▸ **MATERIALS PROVIDED**
····················

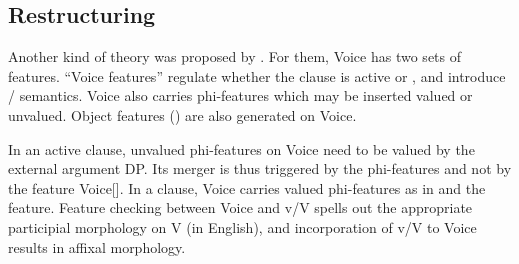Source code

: \begin{exe}
\begin{xlist}
\begin{xlist}
\begin{xlist}
\begin{xlist}
\begin{xlist}
\begin{xlist}
\begin{exe}
\begin{xlist}
\begin{exe}
\begin{exe}
\begin{xlist}
\begin{exe}
\begin{exe}
\begin{xlist}
\begin{exe}
\begin{xlist}
\begin{exe}
\begin{xlist}
\begin{exe}
\begin{xlist}
\begin{exe}
\begin{xlist}
\begin{exe}
\begin{xlist}
\begin{exe}
\begin{xlist}
	\subsection{Restructuring}
Another kind of theory was proposed by \cite{wurmbrandshimamura17}. For them, Voice has two sets of features. ``Voice features'' regulate whether the clause is active or , and introduce / semantics. Voice also carries phi-features which may be inserted valued or unvalued. Object  features () are also generated on Voice.

In an active clause, unvalued phi-features on Voice need to be valued by the external argument DP. Its merger is thus triggered by the phi-features and not by the feature Voice[]. In a  clause, Voice carries valued phi-features as in \cite{legate14} and the  feature. Feature checking between Voice and v/V spells out the appropriate participial morphology on V (in English), and incorporation of v/V to Voice results in affixal morphology.


\end{xlist}
\end{exe}
\end{xlist}
\end{exe}
\end{xlist}
\end{exe}
\end{xlist}
\end{exe}
\end{xlist}
\end{exe}
\end{xlist}
\end{exe}
\end{xlist}
\end{exe}
\end{exe}
\end{xlist}
\end{exe}
\end{exe}
\end{xlist}
\end{exe}
\end{xlist}
\end{xlist}
\end{xlist}
\end{xlist}
\end{xlist}
\end{xlist}
\end{exe}
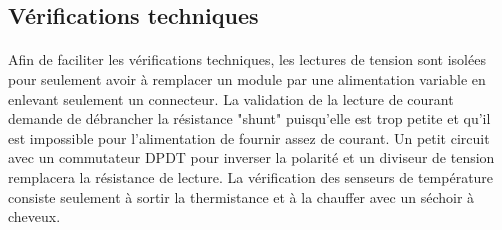 	\subsection{Vérifications techniques}
	\paragraph*{}
	Afin de faciliter les vérifications techniques, les lectures de tension sont isolées pour seulement avoir à remplacer un module par une alimentation variable en enlevant seulement un connecteur. La validation de la lecture de courant demande de débrancher la résistance "shunt" puisqu'elle est trop petite et qu'il est impossible pour l'alimentation de fournir assez de courant. Un petit circuit avec un commutateur DPDT pour inverser la polarité et un diviseur de tension remplacera la résistance de lecture. La vérification des senseurs de température consiste seulement à sortir la thermistance et à la chauffer avec un séchoir à cheveux. 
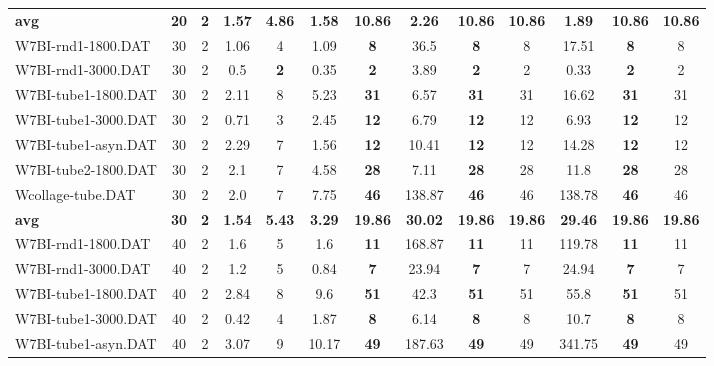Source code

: \begin{table}[h]
{\begin{tabular}{lcccccccccccc}
\cline{1-13} \textbf{avg} & \textbf{20} & \textbf{2} & \textbf{1.57} & \textbf{4.86} & \textbf{1.58} & \textbf{10.86} & \textbf{2.26} & \textbf{10.86} & \textbf{10.86} & \textbf{1.89} & \textbf{10.86} & \textbf{10.86} \\ \cline{1-13}
W7BI-rnd1-1800.DAT & 30 & 2 &  \textcolor{blue2}{1.06} & 4 & 1.09 &  \textbf{8} & 36.5 &  \textbf{8} & 8 & 17.51 &  \textbf{8} & 8 \\
W7BI-rnd1-3000.DAT & 30 & 2 & 0.5 &  \textbf{2} & 0.35 &  \textbf{2} & 3.89 &  \textbf{2} & 2 &  \textcolor{blue2}{0.33} &  \textbf{2} & 2 \\
W7BI-tube1-1800.DAT & 30 & 2 &  \textcolor{blue2}{2.11} & 8 & 5.23 &  \textbf{31} & 6.57 &  \textbf{31} & 31 & 16.62 &  \textbf{31} & 31 \\
W7BI-tube1-3000.DAT & 30 & 2 &  \textcolor{blue2}{0.71} & 3 & 2.45 &  \textbf{12} & 6.79 &  \textbf{12} & 12 & 6.93 &  \textbf{12} & 12 \\
W7BI-tube1-asyn.DAT & 30 & 2 & 2.29 & 7 &  \textcolor{blue2}{1.56} &  \textbf{12} & 10.41 &  \textbf{12} & 12 & 14.28 &  \textbf{12} & 12 \\
W7BI-tube2-1800.DAT & 30 & 2 &  \textcolor{blue2}{2.1} & 7 & 4.58 &  \textbf{28} & 7.11 &  \textbf{28} & 28 & 11.8 &  \textbf{28} & 28 \\
Wcollage-tube.DAT & 30 & 2 &  \textcolor{blue2}{2.0} & 7 & 7.75 &  \textbf{46} & 138.87 &  \textbf{46} & 46 & 138.78 &  \textbf{46} & 46 \\
\cline{1-13} \textbf{avg} & \textbf{30} & \textbf{2} & \textbf{1.54} & \textbf{5.43} & \textbf{3.29} & \textbf{19.86} & \textbf{30.02} & \textbf{19.86} & \textbf{19.86} & \textbf{29.46} & \textbf{19.86} & \textbf{19.86} \\ \cline{1-13}
W7BI-rnd1-1800.DAT & 40 & 2 &  \textcolor{blue2}{1.6} & 5 &  \textcolor{blue2}{1.6} &  \textbf{11} & 168.87 &  \textbf{11} & 11 & 119.78 &  \textbf{11} & 11 \\
W7BI-rnd1-3000.DAT & 40 & 2 & 1.2 & 5 &  \textcolor{blue2}{0.84} &  \textbf{7} & 23.94 &  \textbf{7} & 7 & 24.94 &  \textbf{7} & 7 \\
W7BI-tube1-1800.DAT & 40 & 2 &  \textcolor{blue2}{2.84} & 8 & 9.6 &  \textbf{51} & 42.3 &  \textbf{51} & 51 & 55.8 &  \textbf{51} & 51 \\
W7BI-tube1-3000.DAT & 40 & 2 &  \textcolor{blue2}{0.42} & 4 & 1.87 &  \textbf{8} & 6.14 &  \textbf{8} & 8 & 10.7 &  \textbf{8} & 8 \\
W7BI-tube1-asyn.DAT & 40 & 2 &  \textcolor{blue2}{3.07} & 9 & 10.17 &  \textbf{49} & 187.63 &  \textbf{49} & 49 & 341.75 &  \textbf{49} & 49 \\

\end{tabular}}
\end{table}
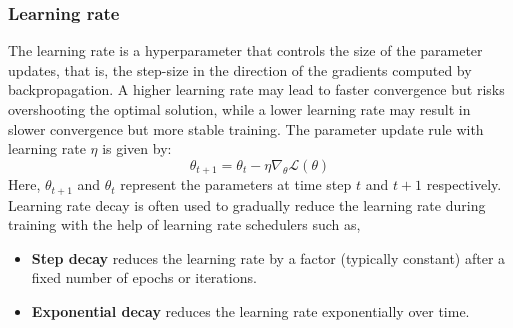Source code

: \subsubsection{Learning rate}
The learning rate is a hyperparameter that controls the size of the parameter updates, that is, the step-size in the direction of the gradients computed by backpropagation. A higher learning rate may lead to faster convergence but risks overshooting the optimal solution, while a lower learning rate may result in slower convergence but more stable training. The parameter update rule with learning rate $\eta$ is given by:
\begin{equation}
    \theta_{t+1}=\theta_t-\eta \nabla_\theta \mathcal{L}(\theta)
    \end{equation}
Here, $\theta_{t+1}$ and $\theta_t$ represent the parameters at time step $t$ and $t+1$ respectively. Learning rate decay is often used to gradually reduce the learning rate during training with the help of learning rate schedulers such as,
\begin{itemize}
\item \textbf{Step decay} reduces the learning rate by a factor (typically constant) after a fixed number of epochs or iterations.
\item \textbf{Exponential decay} reduces the learning rate exponentially over time.
\end{itemize}
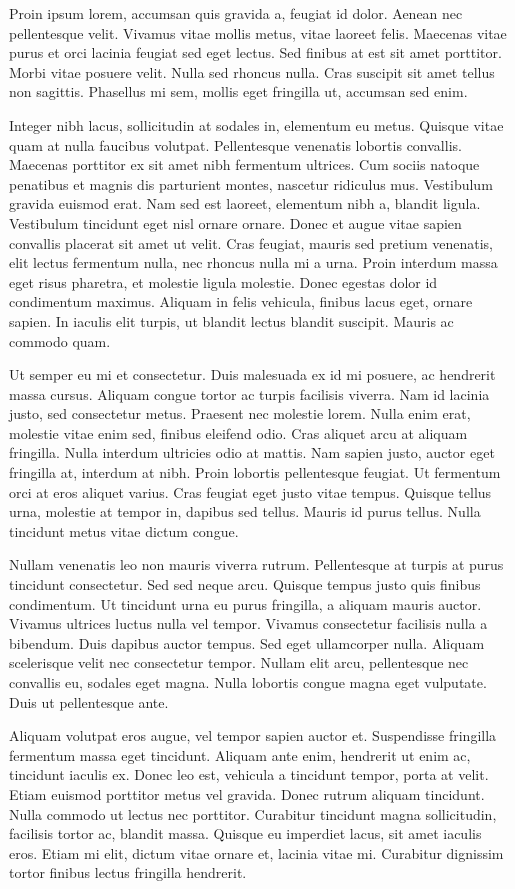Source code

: Proin ipsum lorem, accumsan quis gravida a, feugiat id dolor. Aenean
nec pellentesque velit. Vivamus vitae mollis metus, vitae laoreet
felis. Maecenas vitae purus et orci lacinia feugiat sed eget lectus.
Sed finibus at est sit amet porttitor. Morbi vitae posuere velit.
Nulla sed rhoncus nulla. Cras suscipit sit amet tellus non sagittis.
Phasellus mi sem, mollis eget fringilla ut, accumsan sed enim. 

Integer nibh lacus, sollicitudin at sodales in, elementum eu metus.
Quisque vitae quam at nulla faucibus volutpat. Pellentesque venenatis
lobortis convallis. Maecenas porttitor ex sit amet nibh fermentum
ultrices. Cum sociis natoque penatibus et magnis dis parturient
montes, nascetur ridiculus mus. Vestibulum gravida euismod erat. Nam
sed est laoreet, elementum nibh a, blandit ligula. Vestibulum
tincidunt eget nisl ornare ornare. Donec et augue vitae sapien
convallis placerat sit amet ut velit. Cras feugiat, mauris sed pretium
venenatis, elit lectus fermentum nulla, nec rhoncus nulla mi a urna.
Proin interdum massa eget risus pharetra, et molestie ligula molestie.
Donec egestas dolor id condimentum maximus. Aliquam in felis vehicula,
finibus lacus eget, ornare sapien. In iaculis elit turpis, ut blandit
lectus blandit suscipit. Mauris ac commodo quam. 

Ut semper eu mi et consectetur. Duis malesuada ex id mi posuere, ac
hendrerit massa cursus. Aliquam congue tortor ac turpis facilisis
viverra. Nam id lacinia justo, sed consectetur metus. Praesent nec
molestie lorem. Nulla enim erat, molestie vitae enim sed, finibus
eleifend odio. Cras aliquet arcu at aliquam fringilla. Nulla interdum
ultricies odio at mattis. Nam sapien justo, auctor eget fringilla at,
interdum at nibh. Proin lobortis pellentesque feugiat. Ut fermentum
orci at eros aliquet varius. Cras feugiat eget justo vitae tempus.
Quisque tellus urna, molestie at tempor in, dapibus sed tellus. Mauris
id purus tellus. Nulla tincidunt metus vitae dictum congue. 

Nullam venenatis leo non mauris viverra rutrum. Pellentesque at turpis
at purus tincidunt consectetur. Sed sed neque arcu. Quisque tempus
justo quis finibus condimentum. Ut tincidunt urna eu purus fringilla,
a aliquam mauris auctor. Vivamus ultrices luctus nulla vel tempor.
Vivamus consectetur facilisis nulla a bibendum. Duis dapibus auctor
tempus. Sed eget ullamcorper nulla. Aliquam scelerisque velit nec
consectetur tempor. Nullam elit arcu, pellentesque nec convallis eu,
sodales eget magna. Nulla lobortis congue magna eget vulputate. Duis
ut pellentesque ante. 

Aliquam volutpat eros augue, vel tempor sapien auctor et. Suspendisse
fringilla fermentum massa eget tincidunt. Aliquam ante enim, hendrerit
ut enim ac, tincidunt iaculis ex. Donec leo est, vehicula a tincidunt
tempor, porta at velit. Etiam euismod porttitor metus vel gravida.
Donec rutrum aliquam tincidunt. Nulla commodo ut lectus nec porttitor.
Curabitur tincidunt magna sollicitudin, facilisis tortor ac, blandit
massa. Quisque eu imperdiet lacus, sit amet iaculis eros. Etiam mi
elit, dictum vitae ornare et, lacinia vitae mi. Curabitur dignissim
tortor finibus lectus fringilla hendrerit.
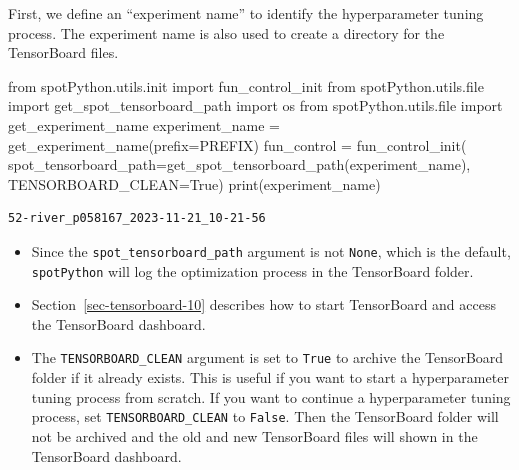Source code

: \documentclass[
  letterpaper,
  DIV=11,
  numbers=noendperiod]{scrreprt}
\newenvironment{Shaded}{\begin{snugshade}}{\end{snugshade}}
\newcommand{\BuiltInTok}[1]{\textcolor[rgb]{0.00,0.23,0.31}{#1}}
\newcommand{\ImportTok}[1]{\textcolor[rgb]{0.00,0.46,0.62}{#1}}
\newcommand{\NormalTok}[1]{\textcolor[rgb]{0.00,0.23,0.31}{#1}}
\newcommand{\OperatorTok}[1]{\textcolor[rgb]{0.37,0.37,0.37}{#1}}
\newcommand{\VariableTok}[1]{\textcolor[rgb]{0.07,0.07,0.07}{#1}}
\providecommand{\tightlist}{%
  \setlength{\itemsep}{0pt}\setlength{\parskip}{0pt}}\usepackage{longtable,booktabs,array}
\begin{document}
First, we define an ``experiment name'' to identify the hyperparameter
tuning process. The experiment name is also used to create a directory
for the TensorBoard files.

\begin{Shaded}
\begin{Highlighting}[]
\ImportTok{from}\NormalTok{ spotPython.utils.init }\ImportTok{import}\NormalTok{ fun\_control\_init}
\ImportTok{from}\NormalTok{ spotPython.utils.}\BuiltInTok{file} \ImportTok{import}\NormalTok{ get\_spot\_tensorboard\_path}
\ImportTok{import}\NormalTok{ os}
\ImportTok{from}\NormalTok{ spotPython.utils.}\BuiltInTok{file} \ImportTok{import}\NormalTok{ get\_experiment\_name}
\NormalTok{experiment\_name }\OperatorTok{=}\NormalTok{ get\_experiment\_name(prefix}\OperatorTok{=}\NormalTok{PREFIX)}
\NormalTok{fun\_control }\OperatorTok{=}\NormalTok{ fun\_control\_init(}
\NormalTok{    spot\_tensorboard\_path}\OperatorTok{=}\NormalTok{get\_spot\_tensorboard\_path(experiment\_name),}
\NormalTok{    TENSORBOARD\_CLEAN}\OperatorTok{=}\VariableTok{True}\NormalTok{)}
\BuiltInTok{print}\NormalTok{(experiment\_name)}
\end{Highlighting}
\end{Shaded}

\begin{verbatim}
52-river_p058167_2023-11-21_10-21-56
\end{verbatim}

\begin{tcolorbox}[enhanced jigsaw, rightrule=.15mm, opacityback=0, colframe=quarto-callout-tip-color-frame, opacitybacktitle=0.6, toptitle=1mm, arc=.35mm, colbacktitle=quarto-callout-tip-color!10!white, coltitle=black, toprule=.15mm, leftrule=.75mm, titlerule=0mm, title=\textcolor{quarto-callout-tip-color}{\faLightbulb}\hspace{0.5em}{Tip: TensorBoard}, bottomrule=.15mm, breakable, bottomtitle=1mm, left=2mm, colback=white]

\begin{itemize}
\tightlist
\item
  Since the \texttt{spot\_tensorboard\_path} argument is not
  \texttt{None}, which is the default, \texttt{spotPython} will log the
  optimization process in the TensorBoard folder.
\item
  Section~\ref{sec-tensorboard-10} describes how to start TensorBoard
  and access the TensorBoard dashboard.
\item
  The \texttt{TENSORBOARD\_CLEAN} argument is set to \texttt{True} to
  archive the TensorBoard folder if it already exists. This is useful if
  you want to start a hyperparameter tuning process from scratch. If you
  want to continue a hyperparameter tuning process, set
  \texttt{TENSORBOARD\_CLEAN} to \texttt{False}. Then the TensorBoard
  folder will not be archived and the old and new TensorBoard files will
  shown in the TensorBoard dashboard.
\end{itemize}

\end{tcolorbox}
\end{document}
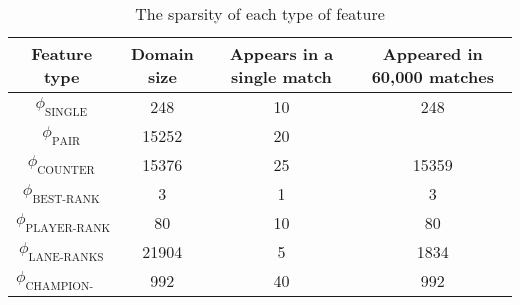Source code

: \begin{center}
\begin{table}[h]
\begin{tabular}{|c|c|c|c|}
\hline
Feature type                & Domain size & Appears in a single match & Appeared in 60,000 matches \\ \hline
$\phi_{\text{SINGLE}}$      & 248         & 10 & 248               \\ \hline
$\phi_{\text{PAIR}}$        & 15252       & 20 &                   \\ \hline
$\phi_{\text{COUNTER}}$     & 15376       & 25 & 15359             \\ \hline
$\phi_{\text{BEST-RANK}}$   & 3           & 1  & 3                 \\ \hline
$\phi_{\text{PLAYER-RANK}}$ & 80          & 10 & 80                \\ \hline
$\phi_{\text{LANE-RANKS}}$  & 21904       & 5  & 1834              \\ \hline
$\phi_{\text{CHAMPION-LANE}}$ & 992       & 40 & 992               \\ \hline
\end{tabular}
\caption{The sparsity of each type of feature}\label{tab:featuresparsity}
\end{table}
\end{center}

····················

▸ **WHAT THE TASK ASKS**
For the records above, state how many lines contain the string "True", with no added text.

▸ **RESPONSE AREA**
2